The novel poly(ADP-Ribose) polymerase inhibitor, AG14361, sensitizes cells to topoisomerase I poisons by increasing the persistence of DNA strand breaks.

Poly(ADP-ribose) polymerase (PARP) inhibitors enhance DNA topoisomerase I (topo I) poison-induced cytotoxicity and antitumor activity in vitro and in vivo, but the mechanism has not been defined. We investigated the role of PARP-1 in the response to topo I poisons using PARP-1-/- and PARP-1+/+ mouse embryonic fibroblasts and the potent PARP-1 inhibitor, AG14361 (Ki < 5 nmol/L).

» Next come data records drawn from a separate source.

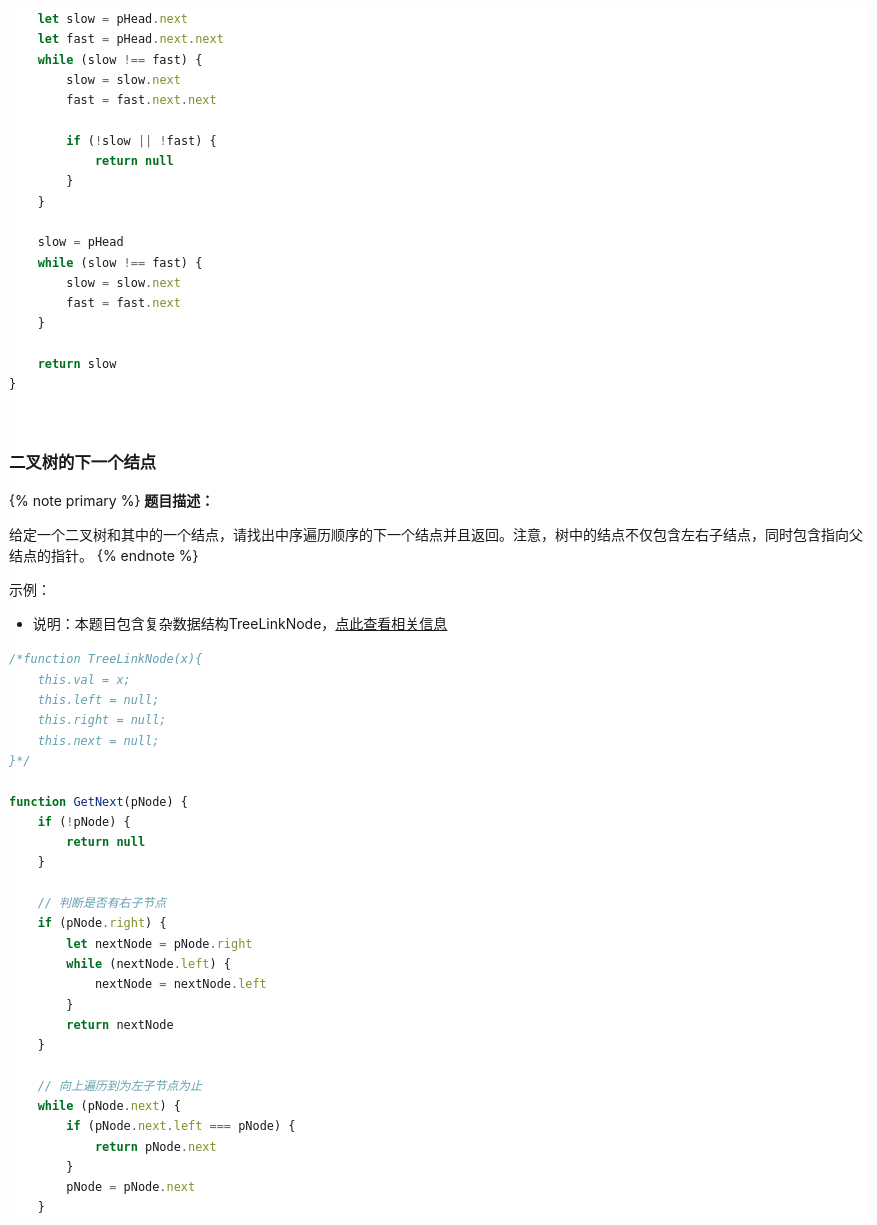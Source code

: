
 ```JavaScript
    let slow = pHead.next
    let fast = pHead.next.next
    while (slow !== fast) {
        slow = slow.next
        fast = fast.next.next

        if (!slow || !fast) {
            return null
        }
    }

    slow = pHead
    while (slow !== fast) {
        slow = slow.next
        fast = fast.next 
    }

    return slow
}
```

<br/>


### 二叉树的下一个结点

{% note primary %}
**题目描述：**  

给定一个二叉树和其中的一个结点，请找出中序遍历顺序的下一个结点并且返回。注意，树中的结点不仅包含左右子结点，同时包含指向父结点的指针。
{% endnote %}

示例：
 - 说明：本题目包含复杂数据结构TreeLinkNode，[点此查看相关信息](https://blog.nowcoder.net/n/954373f213e14eeab0a69ed0e9ef1b6e)

```JavaScript
/*function TreeLinkNode(x){
    this.val = x;
    this.left = null;
    this.right = null;
    this.next = null;
}*/

function GetNext(pNode) {
    if (!pNode) {
        return null
    }

    // 判断是否有右子节点
    if (pNode.right) {
        let nextNode = pNode.right
        while (nextNode.left) {
            nextNode = nextNode.left
        }
        return nextNode
    }

    // 向上遍历到为左子节点为止
    while (pNode.next) {
        if (pNode.next.left === pNode) {
            return pNode.next
        }
        pNode = pNode.next
    }

```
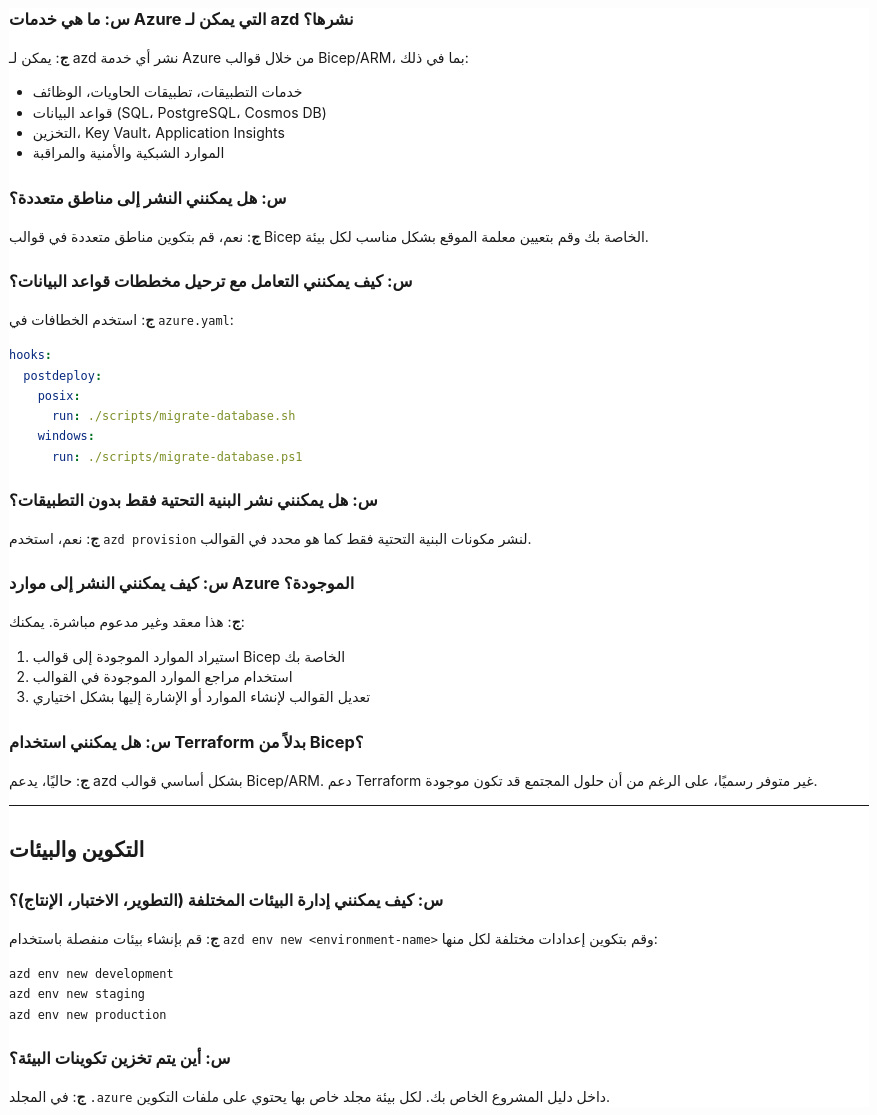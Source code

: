 ### س: ما هي خدمات Azure التي يمكن لـ azd نشرها؟
**ج**: يمكن لـ azd نشر أي خدمة Azure من خلال قوالب Bicep/ARM، بما في ذلك:
- خدمات التطبيقات، تطبيقات الحاويات، الوظائف
- قواعد البيانات (SQL، PostgreSQL، Cosmos DB)
- التخزين، Key Vault، Application Insights
- الموارد الشبكية والأمنية والمراقبة

### س: هل يمكنني النشر إلى مناطق متعددة؟
**ج**: نعم، قم بتكوين مناطق متعددة في قوالب Bicep الخاصة بك وقم بتعيين معلمة الموقع بشكل مناسب لكل بيئة.

### س: كيف يمكنني التعامل مع ترحيل مخططات قواعد البيانات؟
**ج**: استخدم الخطافات في `azure.yaml`:
```yaml
hooks:
  postdeploy:
    posix:
      run: ./scripts/migrate-database.sh
    windows:
      run: ./scripts/migrate-database.ps1
```

### س: هل يمكنني نشر البنية التحتية فقط بدون التطبيقات؟
**ج**: نعم، استخدم `azd provision` لنشر مكونات البنية التحتية فقط كما هو محدد في القوالب.

### س: كيف يمكنني النشر إلى موارد Azure الموجودة؟
**ج**: هذا معقد وغير مدعوم مباشرة. يمكنك:
1. استيراد الموارد الموجودة إلى قوالب Bicep الخاصة بك
2. استخدام مراجع الموارد الموجودة في القوالب
3. تعديل القوالب لإنشاء الموارد أو الإشارة إليها بشكل اختياري

### س: هل يمكنني استخدام Terraform بدلاً من Bicep؟
**ج**: حاليًا، يدعم azd بشكل أساسي قوالب Bicep/ARM. دعم Terraform غير متوفر رسميًا، على الرغم من أن حلول المجتمع قد تكون موجودة.

---

## التكوين والبيئات

### س: كيف يمكنني إدارة البيئات المختلفة (التطوير، الاختبار، الإنتاج)؟
**ج**: قم بإنشاء بيئات منفصلة باستخدام `azd env new <environment-name>` وقم بتكوين إعدادات مختلفة لكل منها:
```bash
azd env new development
azd env new staging  
azd env new production
```

### س: أين يتم تخزين تكوينات البيئة؟
**ج**: في المجلد `.azure` داخل دليل المشروع الخاص بك. لكل بيئة مجلد خاص بها يحتوي على ملفات التكوين.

PARP-1-/- mouse embryonic fibroblasts were 3-fold more sensitive to topotecan than PARP-1+/+ mouse embryonic fibroblasts (GI50, 21 and 65 nmol/L, respectively). AG14361 caused a >3-fold sensitization of PARP-1+/+ cells to topotecan compared with a <1.4-fold sensitization in PARP-1-/- cells. In human leukemia K562 cells, AG14361 caused a 2-fold sensitization to camptothecin-induced cytotoxicity. AG14361 did not affect the cellular activity of topo I as determined by measurement of cleavable complexes and topo I relaxation activity, showing that sensitization was not due to topo I activation. In contrast, repair of DNA following camptothecin removal, normally very rapid, was significantly retarded by AG14361, resulting in a 62% inhibition of repair 10 minutes after camptothecin removal. This led to a 20% increase in the net accumulation of camptothecin-induced DNA strand break levels in cells coexposed to AG14361 for 16 hours. We investigated the DNA repair mechanism involved using a panel of DNA repair-deficient Chinese hamster ovary cells. AG14361 significantly potentiated camptothecin-mediated cytotoxicity in all cells, except the base excision repair-deficient EM9 cells. Therefore, the most likely mechanism for the potentiation of topo I poison-mediated cytotoxicity by AG14361 is via PARP-1-dependent base excision repair.